Michele Simonato on the Stamina Foundation
Michele Simonato on the Stamina Foundation.

I recently posted on the dangerous situation with the Stamina Foundation. I discussed the controversy surrounding it that has impacted scientists, politicians, the media, and patients.

Stamina’s unproven stem cell treatments in Italy should be of concern to everyone across the globe in the stem cell field. For example, here in the US where I live, there are similar things going on to Stamina too.

I asked Professor Michele Simonato, MD of the University of Ferrara, Italy, who is very familiar with the Stamina situation for his take on it.

Below is a letter he wrote me about it.

Dear Paul,

My personal feelings, shared I believe by most of the Italian scientific community, are a mix sorrow, anger and gratitude.

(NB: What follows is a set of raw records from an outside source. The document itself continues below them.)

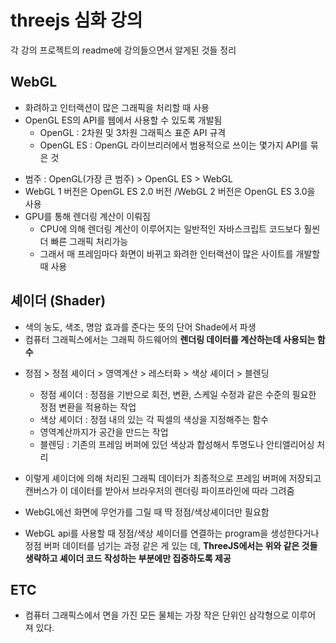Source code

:# threejs 심화 강의

각 강의 프로젝트의 readme에 강의들으면서 알게된 것들 정리

## WebGL

- 화려하고 인터랙션이 많은 그래픽을 처리할 때 사용
- OpenGL ES의 API를 웹에서 사용할 수 있도록 개발됨
  - OpenGL : 2차원 및 3차원 그래픽스 표준 API 규격
  * OpenGL ES : OpenGL 라이브리러에서 범용적으로 쓰이는 몇가지 API를 묶은 것

* 범주 : OpenGL(가장 큰 범주) > OpenGL ES > WebGL
* WebGL 1 버전은 OpenGL ES 2.0 버전 /WebGL 2 버전은 OpenGL ES 3.0을 사용
* GPU를 통해 렌더링 계산이 이뤄짐
  - CPU에 의해 렌더링 계산이 이루어지는 일반적인 자바스크립트 코드보다 훨씬 더 빠른 그래픽 처리가능
  - 그래서 매 프레임마다 화면이 바뀌고 화려한 인터랙션이 많은 사이트를 개발할 때 사용

## 셰이더 (Shader)

- 색의 농도, 색조, 명암 효과를 준다는 뜻의 단어 Shade에서 파생
- 컴퓨터 그래픽스에서는 그래픽 하드웨어의
  **렌더링 데이터를 계산하는데 사용되는 함수**

* 정점 > 정점 셰이더 > 영역계산 > 레스터화 > 색상 셰이더 > 블렌딩
  - 정점 셰이더 : 정점을 기반으로 회전, 변환, 스케일 수정과 같은 수준의 필요한 정점 변환을 적용하는 작업
  - 색상 셰이더 : 정점 내의 있는 각 픽셀의 색상을 지정해주는 함수
  - 영역계산까지가 공간을 만드는 작업
  - 블렌딩 : 기존의 프레임 버퍼에 있던 색상과 합성해서 투명도나 안티앨리어싱 처리
* 이렇게 셰이더에 의해 처리된 그래픽 데이터가 최종적으로 프레임 버퍼에 저장되고 캔버스가 이 데이터를 받아서 브라우저의 렌더링 파이프라인에 따라 그려줌

* WebGL에선 화면에 무언가를 그릴 때 딱 정점/색상셰이더만 필요함
* WebGL api를 사용할 때 정점/색상 셰이더를 연결하는 program을 생성한다거나 정점 버퍼 데이터를 넘기는 과정 같은 게 있는 데, **ThreeJS에서는 위와 같은 것들 생략하고 셰이더 코드 작성하는 부분에만 집중하도록 제공**

## ETC

- 컴퓨터 그래픽스에서 면을 가진 모든 물체는 가장 작은 단위인 삼각형으로 이루어 져 있다.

The first feeling is sorrow for patients and their relatives who live in desperation for diseases that medicine cannot yet treat. Their suffering and frustration are beyond words. They deserve our participation and respect, and impose to put all our strengths and courage in our research. I know many more scientists ready to spend nights in the lab, ready to see their hypothesis fail after the last verification, than pseudo-researchers that try to make a career with superficial experiments. We must respectfully say to the patients that we do not have any solution ready, but are determined to put all our efforts to find it.

 

So the second feeling is anger. Anger against those who take advantage of desperation – the most horrible deception that a human being can do to another. As you know, ninety percent of phase III studies in neurology fail. Working on a new therapeutic approach for years, making an idea grow and find experimental and early clinical support, and finally seeing it fail is a huge frustration. But doing serious research means accepting this possibility, because everything must be done to ensure safety and efficacy of any new therapy. Moreover, scientists are looking for ways to increase the rigor and the efficiency of this process. Initiatives in this sense have been undertaken by several scientific societies on diseases like Alzheimer, stroke, ALS, epilepsy (the initiative I coordinate), and others.  This means that international research and Stamina are like trains running in opposite directions. The risk that Italy could take the Stamina train is reason of anger for most Italian scientists, who feel the need to raise their voice and defend science against deception.

 

Therefore, the last feeling is gratitude toward all those that support these ideas. Top scientific journals like Nature, blogs like yours, but also Italian media like the Turin newspaper “la Stampa”, that coherently demonstrate to carefully evaluate the news and their sources, and do everything to provide an accurate information to the citizens. A constructive dialogue between people in science, politics, teaching and media will be essential for the development of a better future.

 

Michele Simonato

Professor of Pharmacology and Toxicology, Department of Medical Sciences, University of Ferrara, Italy

Vice-president, Italian Institute of Neuroscience

Chair, joint Task Force of the International League against Epilepsy and the American Epilepsy Society for the development of new anti-epilepsy therapies

 

3 thoughts on “More on Stamina Foundation Controversy: Letter from Michele Simonato”

  1. I wonder if there is anything here that is salvageable? My concern is that they seem to characterize these BMSC derived neurons as “magic bullets”. Maybe the press, scientists, patients and politicians should get together and determine if there is a path forward.

    1. I’ve never seen credible evidence of MSC-derived neurons. There are hundreds, maybe thousands of neuronal types- are they supposed to be dopaminergic neurons, motor neurons, GABAergic neurons, or what? If someone has them, I’d be happy to analyze them and compare them with our microarray database on hESC and iPSC derived neuronal subtypes and fetal and adult brain.